• **WORK INSTRUCTION**
Copy all entries exactly, and wherever an entry holds a picture, leave that picture out.

= = =

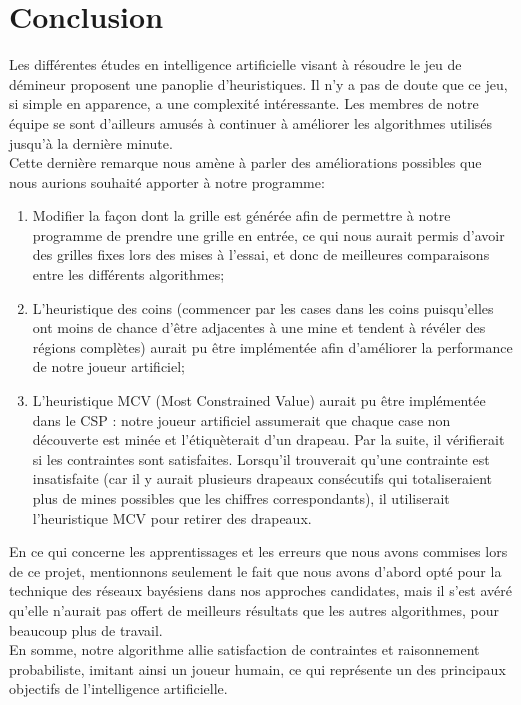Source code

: \documentclass{article}
\begin{document}
\section{Conclusion}
Les différentes études en intelligence artificielle visant à résoudre le jeu de démineur 
proposent une panoplie d’heuristiques. Il n’y a pas de doute que ce jeu, si simple en apparence, 
a une complexité intéressante. Les membres de notre équipe se sont d’ailleurs amusés à continuer 
à améliorer les algorithmes utilisés jusqu’à la dernière minute. \\

Cette dernière remarque nous amène à parler des améliorations possibles que nous aurions souhaité apporter à notre programme:
\begin{enumerate}
        \item Modifier la façon dont la grille est générée afin de permettre à notre programme 
              de prendre une grille en entrée, ce qui nous aurait permis d’avoir des grilles fixes 
              lors des mises à l’essai, et donc de meilleures comparaisons entre les différents algorithmes;
        \item L’heuristique des coins (commencer par les cases dans les coins puisqu’elles ont 
              moins de chance d’être adjacentes à une mine et tendent à révéler des régions complètes) 
              aurait pu être implémentée afin d’améliorer la performance de notre joueur artificiel;
        \item L’heuristique MCV (Most Constrained Value) aurait pu être implémentée dans le CSP : notre joueur 
              artificiel assumerait que chaque case non découverte est minée et l’étiquèterait d’un drapeau. 
              Par la suite, il vérifierait si les contraintes sont satisfaites. Lorsqu’il trouverait qu’une 
              contrainte est insatisfaite (car il y aurait plusieurs drapeaux consécutifs qui totaliseraient 
              plus de mines possibles que les chiffres correspondants), il utiliserait l’heuristique MCV pour retirer des drapeaux.
\end{enumerate}

En ce qui concerne les apprentissages et les erreurs que nous avons commises lors de ce 
projet, mentionnons seulement le fait que nous avons d’abord opté pour la technique des 
réseaux bayésiens dans nos approches candidates, mais il s’est avéré qu’elle n’aurait pas
offert de meilleurs résultats que les autres algorithmes, pour beaucoup plus de travail. \\

En somme, notre algorithme allie satisfaction de contraintes et raisonnement probabiliste, imitant ainsi un joueur 
humain, ce qui représente un des principaux objectifs de l'intelligence artificielle.
\end{document}
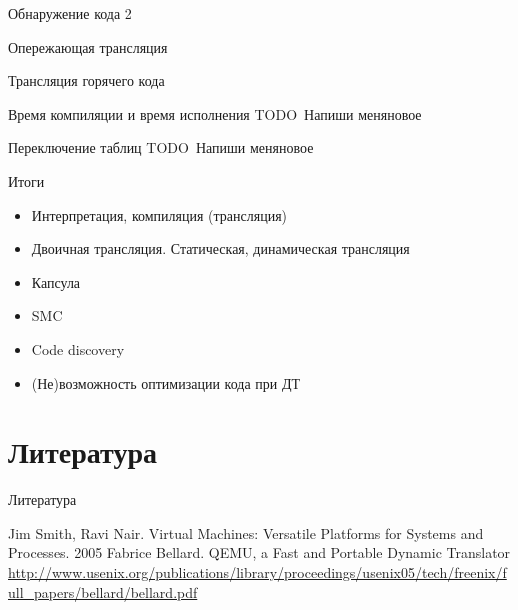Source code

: \documentclass{beamer}
\newcommand{\todo}[1][Напиши меня]{{\color{red}TODO\ #1}}
\begin{document}
\begin{frame}{Обнаружение кода 2}


\end{frame}

\begin{frame}{Опережающая трансляция}

\end{frame}

\begin{frame}{Трансляция горячего кода}

\end{frame}

\begin{frame}{Время компиляции и время исполнения}
\todo новое
\end{frame}

\begin{frame}{Переключение таблиц}
\todo новое
\end{frame}


\begin{frame}{Итоги}
\begin{itemize}
\item Интерпретация, компиляция (трансляция)
\item Двоичная трансляция. Статическая, динамическая трансляция
\item Капсула
\item SMC
\item Code discovery
\item (Не)возможность оптимизации кода при ДТ
\end{itemize}
\end{frame}


\section*{Литература}

\begin{frame}[allowframebreaks]{Литература}
\begin{thebibliography}{99}
     Jim Smith, Ravi Nair. Virtual Machines: Versatile Platforms for Systems and Processes. 2005
     Fabrice Bellard. QEMU, a Fast and Portable Dynamic Translator \url{http://www.usenix.org/publications/library/proceedings/usenix05/tech/freenix/full_papers/bellard/bellard.pdf}

    
\end{thebibliography}
\end{frame}
\end{document}
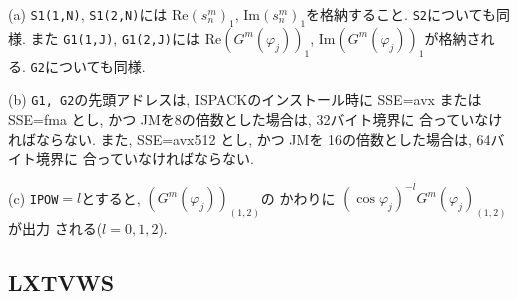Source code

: \documentclass[a4j]{jarticle}
\begin{document}
\begin{enumerate}
  (a) \texttt{S1(1,N)}, \texttt{S1(2,N)}には
  $\mbox{Re}(s^m_n)_1$, $\mbox{Im}(s^m_n)_1$を格納すること.
  \texttt{S2}についても同様.
  また
\texttt{G1(1,J)}, \texttt{G1(2,J)}には  $\mbox{Re}(G^m(\varphi_j))_1$, 
$\mbox{Im}(G^m(\varphi_j))_1$が格納される. \texttt{G2}についても同様.
  
(b) \texttt{G1, G2}の先頭アドレスは, 
ISPACKのインストール時に SSE=avx または SSE=fma とし, かつ
JMを8の倍数とした場合は, 32バイト境界に
合っていなければならない.
また, SSE=avx512 とし, かつ
JMを 16の倍数とした場合は, 64バイト境界に
合っていなければならない.

(c) \texttt{IPOW}$=l$とすると, $(G^m(\varphi_j))_{(1,2)}$の
    かわりに $(\cos\varphi_j)^{-l}G^m(\varphi_j)_{(1,2)}$ が出力
    される($l=0,1,2$).

\end{enumerate}


\subsection{LXTVWS}
\end{document}
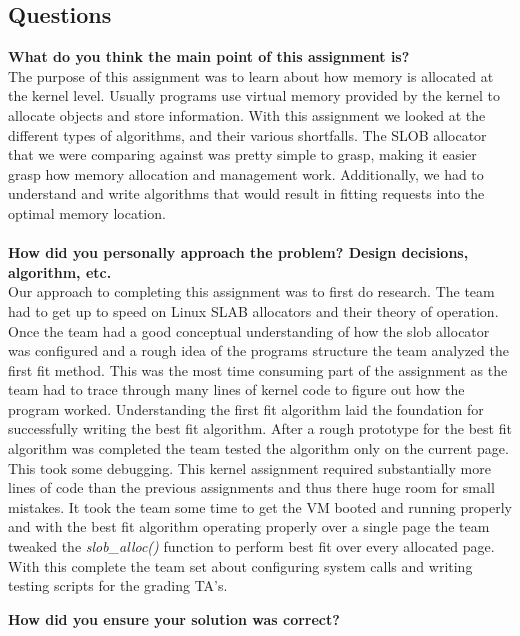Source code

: \documentclass[10pt,onecolumn,draftclsnofoot]{IEEEtran} %
\begin{document}
\begin{singlespace}
\section{\bf Questions}
        \textbf{What do you think the main point of this assignment is?}\\
                \normalfont \indent The purpose of this assignment was to learn about how memory is allocated at the kernel level. Usually programs use virtual memory provided by the kernel to allocate objects and store information.  With this assignment we looked at the different types of algorithms, and their various shortfalls.  The SLOB allocator that we were comparing against was pretty simple to grasp, making it easier grasp how memory allocation and management work. Additionally, we had to understand and write algorithms that would result in fitting requests into the optimal memory location. \\\\
       \textbf{How did you personally approach the problem? Design decisions, algorithm, etc.}\\
	  		\normalfont \indent Our approach to completing this assignment was to first do research. The team had to get up to speed on Linux SLAB allocators and their theory of operation. Once the team had a good conceptual understanding of how the slob allocator was configured and a rough idea of the programs structure the team analyzed the first fit method. This was the most time consuming part of the assignment as the team had to trace through many lines of kernel code to figure out how the program worked. Understanding the first fit algorithm laid the foundation for successfully writing the best fit algorithm. After a rough prototype for the best fit algorithm was completed the team tested the algorithm only on the current page. This took some debugging. This kernel assignment required substantially more lines of code than the previous assignments and thus there huge room for small mistakes. It took the team some time to get the VM booted and running properly and with the best fit algorithm operating properly over a single page the team tweaked the \textit{slob\_alloc()} function to perform best fit over every allocated page. With this complete the team set about configuring system calls and writing testing scripts for the grading TA's.
 
	\textbf{How did you ensure your solution was correct?}\\
                \normalfont \indent 


\end{singlespace}
\end{document}
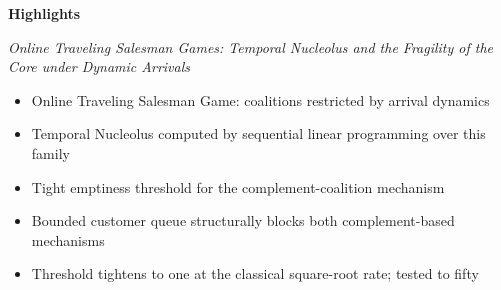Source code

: \documentclass[11pt]{article}
\begin{document}
\noindent\textbf{Highlights}

\medskip

\noindent\emph{Online Traveling Salesman Games: Temporal Nucleolus and the Fragility of the Core under Dynamic Arrivals}

\medskip

\begin{itemize}[leftmargin=*, itemsep=0.3ex]
  \item Online Traveling Salesman Game: coalitions restricted by arrival dynamics
  \item Temporal Nucleolus computed by sequential linear programming over this family
  \item Tight emptiness threshold for the complement-coalition mechanism
  \item Bounded customer queue structurally blocks both complement-based mechanisms
  \item Threshold tightens to one at the classical square-root rate; tested to fifty
\end{itemize}
\end{document}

= = =

• **ANSWER BELOW**
Source code

: \documentclass{article}
\begin{document}
\section{Conclusion}
Les différentes études en intelligence artificielle visant à résoudre le jeu de démineur 
proposent une panoplie d’heuristiques. Il n’y a pas de doute que ce jeu, si simple en apparence, 
a une complexité intéressante. Les membres de notre équipe se sont d’ailleurs amusés à continuer 
à améliorer les algorithmes utilisés jusqu’à la dernière minute. \\

Cette dernière remarque nous amène à parler des améliorations possibles que nous aurions souhaité apporter à notre programme:
\begin{enumerate}
        \item Modifier la façon dont la grille est générée afin de permettre à notre programme 
              de prendre une grille en entrée, ce qui nous aurait permis d’avoir des grilles fixes 
              lors des mises à l’essai, et donc de meilleures comparaisons entre les différents algorithmes;
        \item L’heuristique des coins (commencer par les cases dans les coins puisqu’elles ont 
              moins de chance d’être adjacentes à une mine et tendent à révéler des régions complètes) 
              aurait pu être implémentée afin d’améliorer la performance de notre joueur artificiel;
        \item L’heuristique MCV (Most Constrained Value) aurait pu être implémentée dans le CSP : notre joueur 
              artificiel assumerait que chaque case non découverte est minée et l’étiquèterait d’un drapeau. 
              Par la suite, il vérifierait si les contraintes sont satisfaites. Lorsqu’il trouverait qu’une 
              contrainte est insatisfaite (car il y aurait plusieurs drapeaux consécutifs qui totaliseraient 
              plus de mines possibles que les chiffres correspondants), il utiliserait l’heuristique MCV pour retirer des drapeaux.
\end{enumerate}

En ce qui concerne les apprentissages et les erreurs que nous avons commises lors de ce 
projet, mentionnons seulement le fait que nous avons d’abord opté pour la technique des 
réseaux bayésiens dans nos approches candidates, mais il s’est avéré qu’elle n’aurait pas
offert de meilleurs résultats que les autres algorithmes, pour beaucoup plus de travail. \\

En somme, notre algorithme allie satisfaction de contraintes et raisonnement probabiliste, imitant ainsi un joueur 
humain, ce qui représente un des principaux objectifs de l'intelligence artificielle.
\end{document}
Source code

: \documentclass{beamer}
\newcommand{\todo}[1][Напиши меня]{{\color{red}TODO\ #1}}
\begin{document}
\begin{frame}{Обнаружение кода 2}


\end{frame}

\begin{frame}{Опережающая трансляция}

\end{frame}

\begin{frame}{Трансляция горячего кода}

\end{frame}

\begin{frame}{Время компиляции и время исполнения}
\todo новое
\end{frame}

\begin{frame}{Переключение таблиц}
\todo новое
\end{frame}


\begin{frame}{Итоги}
\begin{itemize}
\item Интерпретация, компиляция (трансляция)
\item Двоичная трансляция. Статическая, динамическая трансляция
\item Капсула
\item SMC
\item Code discovery
\item (Не)возможность оптимизации кода при ДТ
\end{itemize}
\end{frame}


\section*{Литература}

\begin{frame}[allowframebreaks]{Литература}
\begin{thebibliography}{99}
     Jim Smith, Ravi Nair. Virtual Machines: Versatile Platforms for Systems and Processes. 2005
     Fabrice Bellard. QEMU, a Fast and Portable Dynamic Translator \url{http://www.usenix.org/publications/library/proceedings/usenix05/tech/freenix/full_papers/bellard/bellard.pdf}

    
\end{thebibliography}
\end{frame}
\end{document}
Source code

: \documentclass[a4j]{jarticle}
\begin{document}
\begin{enumerate}
  (a) \texttt{S1(1,N)}, \texttt{S1(2,N)}には
  $\mbox{Re}(s^m_n)_1$, $\mbox{Im}(s^m_n)_1$を格納すること.
  \texttt{S2}についても同様.
  また
\texttt{G1(1,J)}, \texttt{G1(2,J)}には  $\mbox{Re}(G^m(\varphi_j))_1$, 
$\mbox{Im}(G^m(\varphi_j))_1$が格納される. \texttt{G2}についても同様.
  
(b) \texttt{G1, G2}の先頭アドレスは, 
ISPACKのインストール時に SSE=avx または SSE=fma とし, かつ
JMを8の倍数とした場合は, 32バイト境界に
合っていなければならない.
また, SSE=avx512 とし, かつ
JMを 16の倍数とした場合は, 64バイト境界に
合っていなければならない.

(c) \texttt{IPOW}$=l$とすると, $(G^m(\varphi_j))_{(1,2)}$の
    かわりに $(\cos\varphi_j)^{-l}G^m(\varphi_j)_{(1,2)}$ が出力
    される($l=0,1,2$).

\end{enumerate}


\subsection{LXTVWS}
\end{document}
Source code

: \documentclass[10pt,onecolumn,draftclsnofoot]{IEEEtran} %
\begin{document}
\begin{singlespace}
\section{\bf Questions}
        \textbf{What do you think the main point of this assignment is?}\\
                \normalfont \indent The purpose of this assignment was to learn about how memory is allocated at the kernel level. Usually programs use virtual memory provided by the kernel to allocate objects and store information.  With this assignment we looked at the different types of algorithms, and their various shortfalls.  The SLOB allocator that we were comparing against was pretty simple to grasp, making it easier grasp how memory allocation and management work. Additionally, we had to understand and write algorithms that would result in fitting requests into the optimal memory location. \\\\
       \textbf{How did you personally approach the problem? Design decisions, algorithm, etc.}\\
	  		\normalfont \indent Our approach to completing this assignment was to first do research. The team had to get up to speed on Linux SLAB allocators and their theory of operation. Once the team had a good conceptual understanding of how the slob allocator was configured and a rough idea of the programs structure the team analyzed the first fit method. This was the most time consuming part of the assignment as the team had to trace through many lines of kernel code to figure out how the program worked. Understanding the first fit algorithm laid the foundation for successfully writing the best fit algorithm. After a rough prototype for the best fit algorithm was completed the team tested the algorithm only on the current page. This took some debugging. This kernel assignment required substantially more lines of code than the previous assignments and thus there huge room for small mistakes. It took the team some time to get the VM booted and running properly and with the best fit algorithm operating properly over a single page the team tweaked the \textit{slob\_alloc()} function to perform best fit over every allocated page. With this complete the team set about configuring system calls and writing testing scripts for the grading TA's.
 
	\textbf{How did you ensure your solution was correct?}\\
                \normalfont \indent 


\end{singlespace}
\end{document}
Source code

: \documentclass[11pt]{article}
\begin{document}
\noindent\textbf{Highlights}

\medskip

\noindent\emph{Online Traveling Salesman Games: Temporal Nucleolus and the Fragility of the Core under Dynamic Arrivals}

\medskip

\begin{itemize}[leftmargin=*, itemsep=0.3ex]
  \item Online Traveling Salesman Game: coalitions restricted by arrival dynamics
  \item Temporal Nucleolus computed by sequential linear programming over this family
  \item Tight emptiness threshold for the complement-coalition mechanism
  \item Bounded customer queue structurally blocks both complement-based mechanisms
  \item Threshold tightens to one at the classical square-root rate; tested to fifty
\end{itemize}
\end{document}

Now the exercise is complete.